Pourquoi Aristote s’attarde-t-il très longuement sur la description des cinq sens, sans plus jamais parler de l’âme tout au long de ses explications ?
La raison tient à l’affirmation suivante :
« L’acte du sensible et celui du sens est le même et unique, bien que leur essence ne soit pas la même.
Je prends l’exemple du son en acte et de l’ouïe en acte : peut-être le sujet doué de l’ouïe n’entend-il pas actuellement, comme l’objet sonore peut ne pas émettre de son.
Mais quand passe à l’acte l’être capable d’entendre et que résonne l’objet sonore, alors l’ouïe en acte et le son en acte se produisent simultanément : on dira qu’il y a d’une part audition, de l’autre résonance. »
Cette notion de simultanéité est essentielle. Elle implique que l’assimilation du réel par la sensibilité relève d’un seul et même mouvement. On ne ressent qu’au moment où un phénomène implique une sensation – pas avant, pas après.
Aristote dit ainsi :
« Puisque l’acte du sens et celui du sensible ne font qu’un, tout en différant par l’essence, il y aura nécessairement disparition ou persistance simultanée de l’ouïe et du son pris en ce sens, – donc aussi de la saveur et du goût, et ainsi de suite. »
On a ici une reconnaissance du réel : le sensible correspond à une action dans le réel. Ce n’est pas une « image » apportée et décalée par rapport au réel et la preuve de cela se lit par l’adéquation existant entre l’un et l’autre. Sans celle-ci, alors la sensibilité est perturbée, ce qui montre bien leur caractère à la fois distinct et unifié.
De manière dialectique, Aristote note que :
« Si donc l’harmonie est une sorte de voix, que la voix et l’ouïe soient, en un sens, une seule chose et qu’en un autre sens elles ne soient pas chose une ou identique, si, enfin, l’harmonie est une proportion, il est nécessaire que l’ouïe à son tour constitue une certaine proportion.
C’est bien pourquoi toute impression excessive, l’aigu comme le grave, abolit le sens de l’ouïe ; de même, l’excès dans les saveurs détruit le goût ; dans les couleurs, la vue est abolie par l’excès du brillant ou du sombre, et pour l’odorat, c’est l’odeur forte, la douce comme l’amère – tout cela suppose que le sens est une sorte de proportion.

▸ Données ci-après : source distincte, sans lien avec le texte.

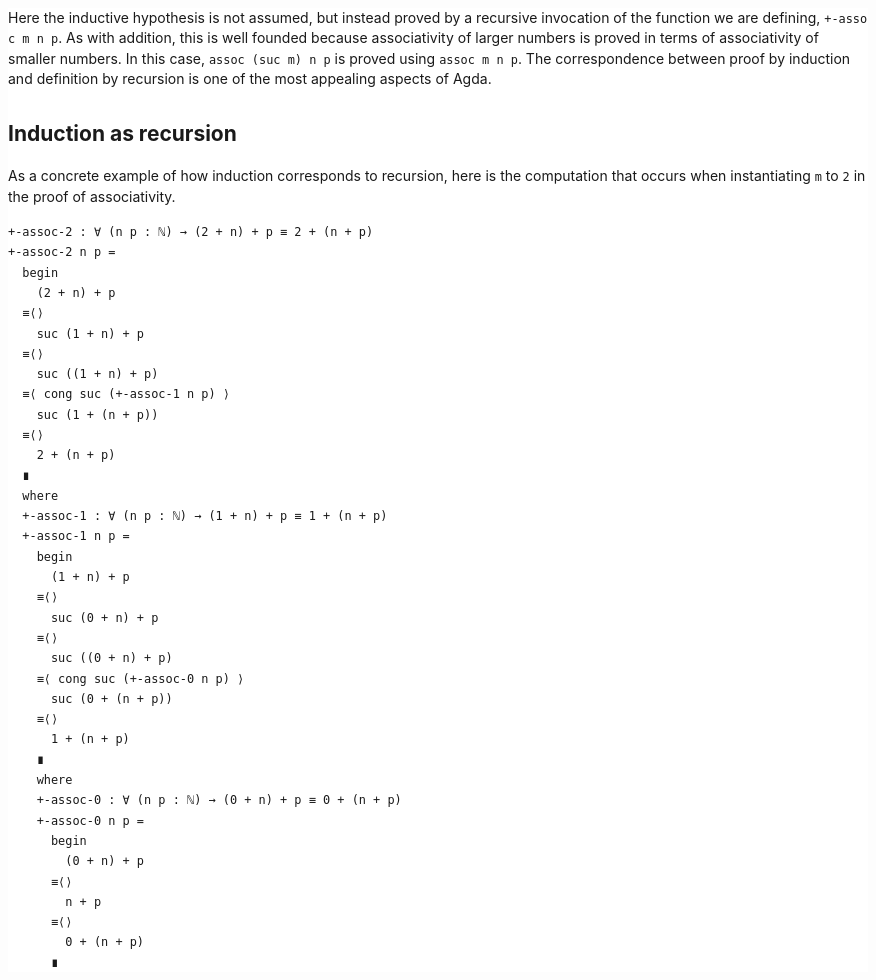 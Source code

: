 Here the inductive hypothesis is not assumed, but instead proved by a
recursive invocation of the function we are defining, `+-assoc m n p`.
As with addition, this is well founded because associativity of
larger numbers is proved in terms of associativity of smaller numbers.
In this case, `assoc (suc m) n p` is proved using `assoc m n p`.
The correspondence between proof by induction and definition by
recursion is one of the most appealing aspects of Agda.

## Induction as recursion

As a concrete example of how induction corresponds to recursion, here
is the computation that occurs when instantiating `m` to `2` in the
proof of associativity.

```
+-assoc-2 : ∀ (n p : ℕ) → (2 + n) + p ≡ 2 + (n + p)
+-assoc-2 n p =
  begin
    (2 + n) + p
  ≡⟨⟩
    suc (1 + n) + p
  ≡⟨⟩
    suc ((1 + n) + p)
  ≡⟨ cong suc (+-assoc-1 n p) ⟩
    suc (1 + (n + p))
  ≡⟨⟩
    2 + (n + p)
  ∎
  where
  +-assoc-1 : ∀ (n p : ℕ) → (1 + n) + p ≡ 1 + (n + p)
  +-assoc-1 n p =
    begin
      (1 + n) + p
    ≡⟨⟩
      suc (0 + n) + p
    ≡⟨⟩
      suc ((0 + n) + p)
    ≡⟨ cong suc (+-assoc-0 n p) ⟩
      suc (0 + (n + p))
    ≡⟨⟩
      1 + (n + p)
    ∎
    where
    +-assoc-0 : ∀ (n p : ℕ) → (0 + n) + p ≡ 0 + (n + p)
    +-assoc-0 n p =
      begin
        (0 + n) + p
      ≡⟨⟩
        n + p
      ≡⟨⟩
        0 + (n + p)
      ∎
```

Par suite, les qualités sensibles causent du plaisir lorsque, d’abord pures et sans mélange, elles sont amenées à une certaine proportion – tels l’aigu, le doux, le salé ; de fait, elles causent alors du plaisir.
D’une manière générale, d’ailleurs, le mixte réalise mieux une harmonie que l’aigu ou le grave, et, pour le toucher, ce qui peut être échauffé ou refroidi.
Or, le sens, c’est la proportion ; quant aux impressions excessives, elles causent douleur ou destruction.
Chaque sens s’exerce donc sur le sensible qui est son objet propre, réside dans l’organe sensoriel comme tel et juge des différences du sensible qu’il a pour objet : pour le blanc et le noir, ce sens est la vue ; pour le doux et l’amer, le goût. De même en va-t-il pour les autres sens. »
La conséquence est alors inévitable : puisqu’on est en mesure de juger les nuances, les différences, alors cela ne provient pas de la capacité à ressentir, qui est elle directe. Il y a une distinction entre la considération et le ressenti immédiat – et ce dernier est toujours vrai.
Aristote considère que :
« Que sensation et intelligence ne soient pas identiques, la chose est claire : l’une, en effet, appartient à tous les animaux, l’autre à un petit nombre d’entre eux.
Mais la pensée non plus – qui comprend la pensée droite et la pensée erronée, la pensée droite étant prudence, science et opinion vraie, la pensée erronée leurs contraires – , la pensée ne s’identifie pas non plus à la sensation ; car la sensation des sensibles propres est toujours vraie et appartient à tous les animaux, tandis que la pensée peut aussi bien être fausse et n’est donnée à aucun être qui ne possède aussi la raison. »
Ainsi, de manière matérialiste, Aristote reconnaît la sensation, elle est toujours vraie. Par contre, la pensée peut être fausse. Reste à expliquer ce qu’elle est, ainsi que l’intelligence.